4.0401 On Technology (3/109)
Elaine Brennan & Allen Renear (EDITORS@BROWNVM.BITNET)
Tue, 21 Aug 90 18:01:15 EDT
Humanist Discussion Group, Vol. 4, No. 0401. Tuesday, 21 Aug 1990.
(1) Date: Mon, 20 Aug 90 20:49 CST (20 lines)
From: Judy Boss <ENG003@UNOMA1>
Subject: Technology, etc.
(2) Date: Tue, 21 Aug 90 10:08 EDT (51 lines)
From: S. Richmond <S_RICHMOND@UTOROISE>
Subject: Technology
(3) Date: Tue, 21 Aug 90 11:28 PDT (38 lines)
From: KESSLER <IME9JFK@UCLAMVS.BITNET>
Subject: Re: 4.0394 On Technology (3/63)
(1) --------------------------------------------------------------------
Date: Mon, 20 Aug 90 20:49 CST
From: <ENG003@UNOMA1>
Subject: Technology, etc.
While I think you're oversimplifying, Skip, I agree with you that
machines are not sinister in themselves; however, the human use of and
dependence upon them does have some sinister elements, I believe.
Several years ago (I cannot remember source and date, alas.) a study of
people using cal- culators included a control group using normal,
functional calculators and a group using calculators modified to provide
erroneous answers.
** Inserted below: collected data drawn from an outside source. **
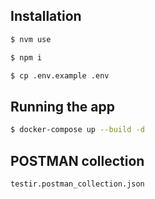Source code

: ## Installation

```bash
$ nvm use

$ npm i

$ cp .env.example .env
```

## Running the app

```bash
$ docker-compose up --build -d
```

## POSTMAN collection

```bash
testir.postman_collection.json
```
The two groups were given several problems to solve,
and those with the modified calculators believed their calculators even
when the correct answers were fairly obvious and/or easily estimated and
the error was also large and should have been obvious.
Judy Boss
Department of English
University of Nebraska at Omaha
Omaha, Nebraska 68182
bitnet: eng003@unoma1
(2) --------------------------------------------------------------52----
Date: Tue, 21 Aug 90 10:08 EDT
From: <S_RICHMOND@UTOROISE>
Subject: Technology
Technology
My latest cheap digital wrist watch has four buttons which work in
conjunction and in various sequences to control a variety of functions.
For instance, the button used to illuminate the face is also used,
depending upon the 'mode' the watch is in, to set the chime, alarm,
chime & alarm; to set/re-set the stop-watch; to set a reminder
indicator; to set a timer, either in manual or automatic re-set mode....
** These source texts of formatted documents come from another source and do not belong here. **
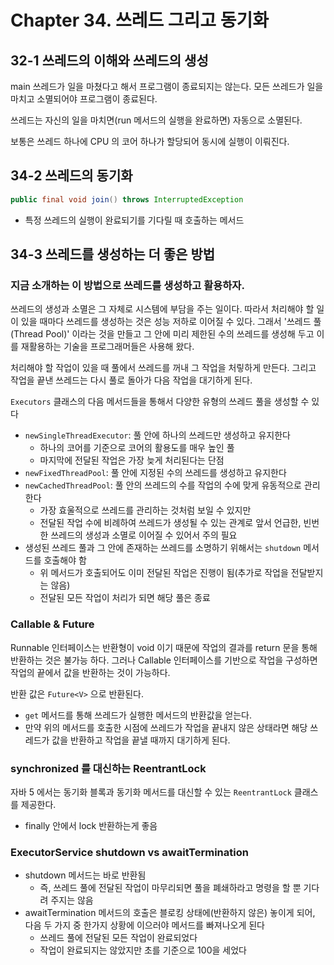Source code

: # Chapter 34. 쓰레드 그리고 동기화

## 32-1 쓰레드의 이해와 쓰레드의 생성

main 쓰레드가 일을 마쳤다고 해서 프로그램이 종료되지는 않는다. 모든 쓰레드가 일을 마치고 소멸되어야 프로그램이 종료된다.

쓰레드는 자신의 일을 마치면(run 메서드의 실행을 완료하면) 자동으로 소멸된다.

보통은 쓰레드 하나에 CPU 의 코어 하나가 할당되어 동시에 실행이 이뤄진다.

## 34-2 쓰레드의 동기화

```java
public final void join() throws InterruptedException
```

- 특정 쓰레드의 실행이 완료되기를 기다릴 때 호출하는 메서드

## 34-3 쓰레드를 생성하는 더 좋은 방법

### 지금 소개하는 이 방법으로 쓰레드를 생성하고 활용하자.

쓰레드의 생성과 소멸은 그 자체로 시스템에 부담을 주는 일이다.
따라서 처리해야 할 일이 있을 때마다 쓰레드를 생성하는 것은 성능 저하로 이어질 수 있다.
그래서 '쓰레드 풀(Thread Pool)' 이라는 것을 만들고 그 안에 미리 제한된 수의 쓰레드를 생성해 두고 이를 재활용하는 기술을 프로그래머들은 사용해 왔다.

처리해야 할 작업이 있을 때 풀에서 쓰레드를 꺼내 그 작업을 처맇하게 만든다.
그리고 작업을 끝낸 쓰레드는 다시 풀로 돌아가 다음 작업을 대기하게 된다.

`Executors` 클래스의 다음 메서드들을 통해서 다양한 유형의 쓰레드 풀을 생성할 수 있다

- `newSingleThreadExecutor`: 풀 안에 하나의 쓰레드만 생성하고 유지한다
  - 하나의 코어를 기준으로 코어의 활용도를 매우 높인 풀
  - 마지막에 전달된 작업은 가장 늦게 처리된다는 단점
- `newFixedThreadPool`: 풀 안에 지정된 수의 쓰레드를 생성하고 유지한다
- `newCachedThreadPool`: 풀 안의 쓰레드의 수를 작업의 수에 맞게 유동적으로 관리한다
  - 가장 효울적으로 쓰레드를 관리하는 것처럼 보일 수 있지만
  - 전달된 작업 수에 비례하여 쓰레드가 생성될 수 있는 관계로 앞서 언급한, 빈번한 쓰레드의 생성과 소멸로 이어질 수 있어서 주의 필요
- 생성된 쓰레드 풀과 그 안에 존재하는 쓰레드를 소명하기 위해서는 `shutdown` 메서드를 호출해야 함
  - 위 메서드가 호출되어도 이미 전달된 작업은 진행이 됨(추가로 작업을 전달받지는 않음)
  - 전달된 모든 작업이 처리가 되면 해당 풀은 종료

### Callable & Future

Runnable 인터페이스는 반환형이 void 이기 때문에 작업의 결과를 return 문을 통해 반환하는 것은 불가능 하다.
그러나 Callable 인터페이스를 기반으로 작업을 구성하면 작업의 끝에서 값을 반환하는 것이 가능하다.

반환 값은 `Future<V>` 으로 반환된다.

- `get` 메서드를 통해 쓰레드가 실행한 메서드의 반환값을 얻는다.
- 만약 위의 메서드를 호출한 시점에 쓰레드가 작업을 끝내지 않은 상태라면 해당 쓰레드가 값을 반환하고 작업을 끝낼 때까지 대기하게 된다.

### synchronized 를 대신하는 ReentrantLock

자바 5 에서는 동기화 블록과 동기화 메서드를 대신할 수 있는 `ReentrantLock` 클래스를 제공한다.

- finally 안에서 lock 반환하는게 좋음

### ExecutorService shutdown vs awaitTermination

- shutdown 메서드는 바로 반환됨
  - 즉, 쓰레드 풀에 전달된 작업이 마무리되면 풀을 폐쇄하라고 명령을 할 뿐 기다려 주지는 않음
- awaitTermination 메서드의 호출은 블로킹 상태에(반환하지 않은) 놓이게 되어, 다음 두 가지 중 한가지 상황에 이으러야 메서드를 빠져나오게 된다
  - 쓰레드 풀에 전달된 모든 작업이 완료되었다
  - 작업이 완료되지는 않았지만 초를 기준으로 100을 세었다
This wondrous time-keeper is not only flexible, but also complex: is its
complexity required to achieve its flexibility? Could it be made more
'user-friendly' without undue increase in expense or size? Now that I
use this digital watch, has it in any ways changed my practices,
temporal perception, and temporal cognition? Why do I use it rather
than an analogue watch? I could easily use an analogue watch to keep my
appointments, and to know when to go for lunch. Is there something
insidious in the very promotion of digital watches? Does the use of
digital watches entrench consumerism, and enslavement to bureaucratic,
rigidified social structures? Is the use of a digital watch just one
more attribute of a digitalized, speed-crazy, hyper-efficient society
that promotes the use of micro-wave ovens, video-recorders, telephone
interviews as opposed to face-to-face contact, e-mail and fax mail as
opposed to postal mail...?
If I were to opt out of the use of my digital watch, and return to using
an old-fashioned, mechanical time-piece, would that make me a
Neanderthal; a less effective member of contemporary society?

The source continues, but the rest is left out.